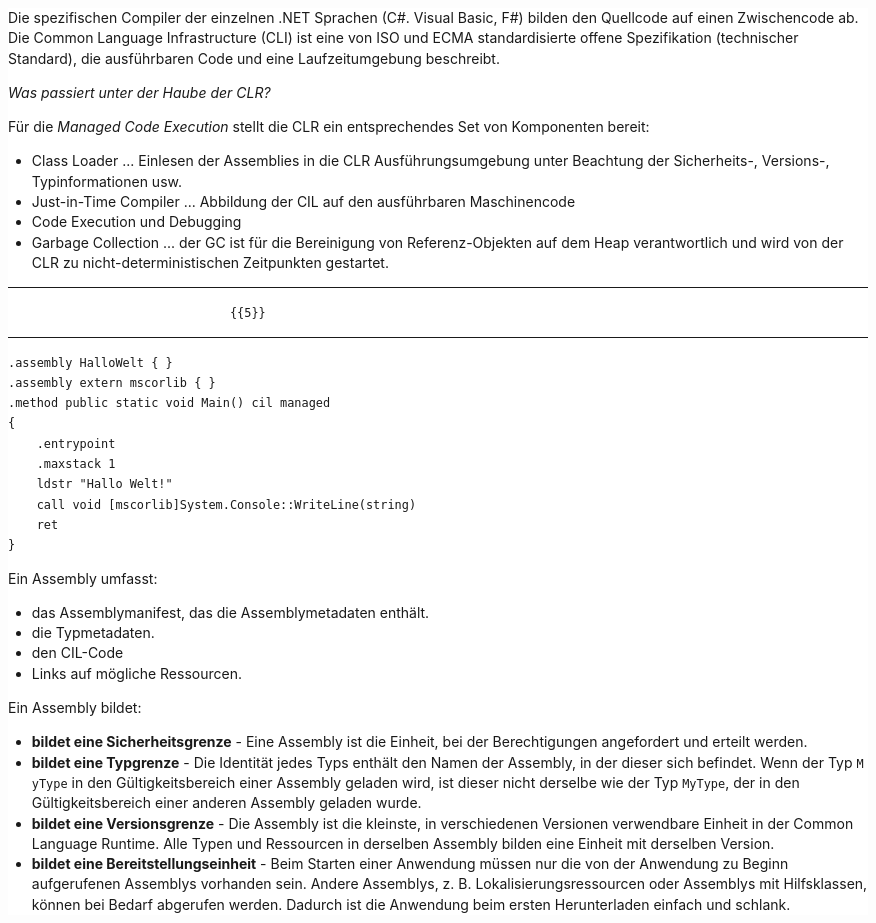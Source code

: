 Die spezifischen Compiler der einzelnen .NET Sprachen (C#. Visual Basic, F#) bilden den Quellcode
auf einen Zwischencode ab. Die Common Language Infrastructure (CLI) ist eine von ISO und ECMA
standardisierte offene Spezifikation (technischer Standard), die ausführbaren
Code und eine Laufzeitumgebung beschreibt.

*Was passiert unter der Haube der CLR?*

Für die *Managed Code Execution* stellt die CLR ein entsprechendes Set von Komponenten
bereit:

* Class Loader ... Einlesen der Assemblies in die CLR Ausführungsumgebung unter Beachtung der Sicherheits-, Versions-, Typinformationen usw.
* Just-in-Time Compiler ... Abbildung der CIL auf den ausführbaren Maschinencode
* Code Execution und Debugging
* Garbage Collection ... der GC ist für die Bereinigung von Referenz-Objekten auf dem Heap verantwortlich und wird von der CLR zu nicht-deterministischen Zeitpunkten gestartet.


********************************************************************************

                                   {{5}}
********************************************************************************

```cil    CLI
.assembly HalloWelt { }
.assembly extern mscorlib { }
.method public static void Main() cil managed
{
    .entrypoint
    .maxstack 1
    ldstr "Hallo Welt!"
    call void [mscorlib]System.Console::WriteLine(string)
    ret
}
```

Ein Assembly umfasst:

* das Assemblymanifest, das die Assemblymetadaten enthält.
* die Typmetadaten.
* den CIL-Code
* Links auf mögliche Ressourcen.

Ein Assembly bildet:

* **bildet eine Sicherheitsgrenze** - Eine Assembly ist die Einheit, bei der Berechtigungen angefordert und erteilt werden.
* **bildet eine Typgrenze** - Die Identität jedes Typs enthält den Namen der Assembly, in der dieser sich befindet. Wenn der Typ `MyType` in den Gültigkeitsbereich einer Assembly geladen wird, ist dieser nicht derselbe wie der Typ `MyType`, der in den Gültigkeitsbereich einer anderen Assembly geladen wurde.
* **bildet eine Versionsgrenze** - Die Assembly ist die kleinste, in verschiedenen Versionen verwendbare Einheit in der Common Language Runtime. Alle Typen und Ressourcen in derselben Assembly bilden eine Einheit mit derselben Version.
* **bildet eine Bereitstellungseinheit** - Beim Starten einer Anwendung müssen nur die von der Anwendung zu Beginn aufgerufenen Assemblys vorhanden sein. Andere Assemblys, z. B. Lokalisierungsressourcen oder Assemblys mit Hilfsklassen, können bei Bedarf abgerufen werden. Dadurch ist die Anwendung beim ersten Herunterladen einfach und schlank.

· · · ·

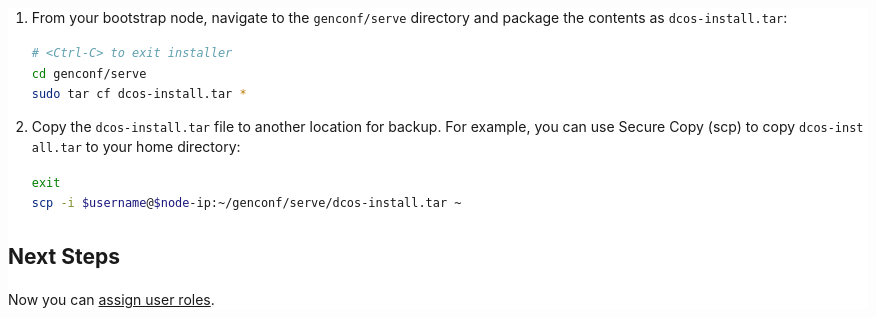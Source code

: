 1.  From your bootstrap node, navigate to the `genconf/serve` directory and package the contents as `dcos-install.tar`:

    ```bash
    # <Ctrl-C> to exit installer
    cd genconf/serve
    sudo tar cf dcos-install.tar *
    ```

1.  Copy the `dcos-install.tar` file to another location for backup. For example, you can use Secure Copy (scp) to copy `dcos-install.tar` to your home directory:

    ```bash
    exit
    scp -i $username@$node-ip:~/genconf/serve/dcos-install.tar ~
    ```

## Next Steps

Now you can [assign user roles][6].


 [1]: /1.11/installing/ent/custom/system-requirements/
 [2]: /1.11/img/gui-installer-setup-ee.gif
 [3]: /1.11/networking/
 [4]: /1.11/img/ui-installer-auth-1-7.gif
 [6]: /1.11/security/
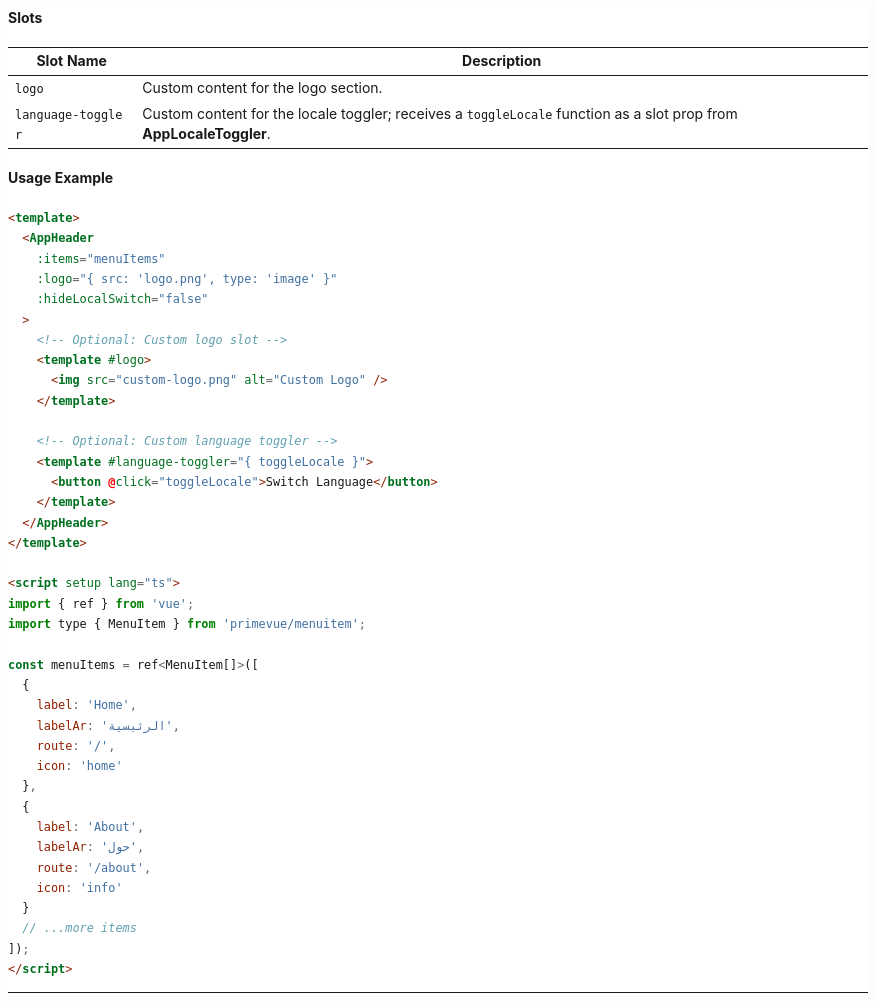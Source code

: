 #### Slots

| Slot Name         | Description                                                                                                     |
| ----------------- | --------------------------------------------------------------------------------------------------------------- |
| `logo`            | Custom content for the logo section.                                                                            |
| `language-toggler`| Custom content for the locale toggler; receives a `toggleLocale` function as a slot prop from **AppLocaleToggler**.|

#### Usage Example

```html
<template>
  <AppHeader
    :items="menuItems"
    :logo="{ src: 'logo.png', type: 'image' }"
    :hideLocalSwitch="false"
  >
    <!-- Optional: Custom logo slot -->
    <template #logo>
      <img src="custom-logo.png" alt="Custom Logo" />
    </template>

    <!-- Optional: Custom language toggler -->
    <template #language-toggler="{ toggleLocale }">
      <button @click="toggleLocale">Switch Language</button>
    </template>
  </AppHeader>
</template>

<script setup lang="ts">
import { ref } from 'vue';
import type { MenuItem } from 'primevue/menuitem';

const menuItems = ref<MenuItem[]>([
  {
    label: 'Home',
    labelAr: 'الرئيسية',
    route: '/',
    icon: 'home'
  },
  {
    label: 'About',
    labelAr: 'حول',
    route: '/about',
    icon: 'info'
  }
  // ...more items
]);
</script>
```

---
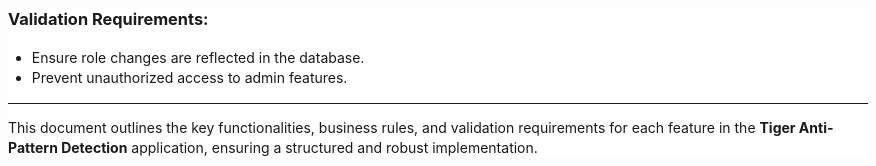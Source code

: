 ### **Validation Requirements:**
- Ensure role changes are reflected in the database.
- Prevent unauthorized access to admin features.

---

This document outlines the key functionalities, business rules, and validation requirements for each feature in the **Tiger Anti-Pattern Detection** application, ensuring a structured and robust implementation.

· · · ·

=== The task ===
Which lines of the data include the word "wird"? Copy each one.

=== Solution to this exercise ===
* Garbage Collection ... der GC ist für die Bereinigung von Referenz-Objekten auf dem Heap verantwortlich und wird von der CLR zu nicht-deterministischen Zeitpunkten gestartet.
* **bildet eine Typgrenze** - Die Identität jedes Typs enthält den Namen der Assembly, in der dieser sich befindet. Wenn der Typ `MyType` in den Gültigkeitsbereich einer Assembly geladen wird, ist dieser nicht derselbe wie der Typ `MyType`, der in den Gültigkeitsbereich einer anderen Assembly geladen wurde.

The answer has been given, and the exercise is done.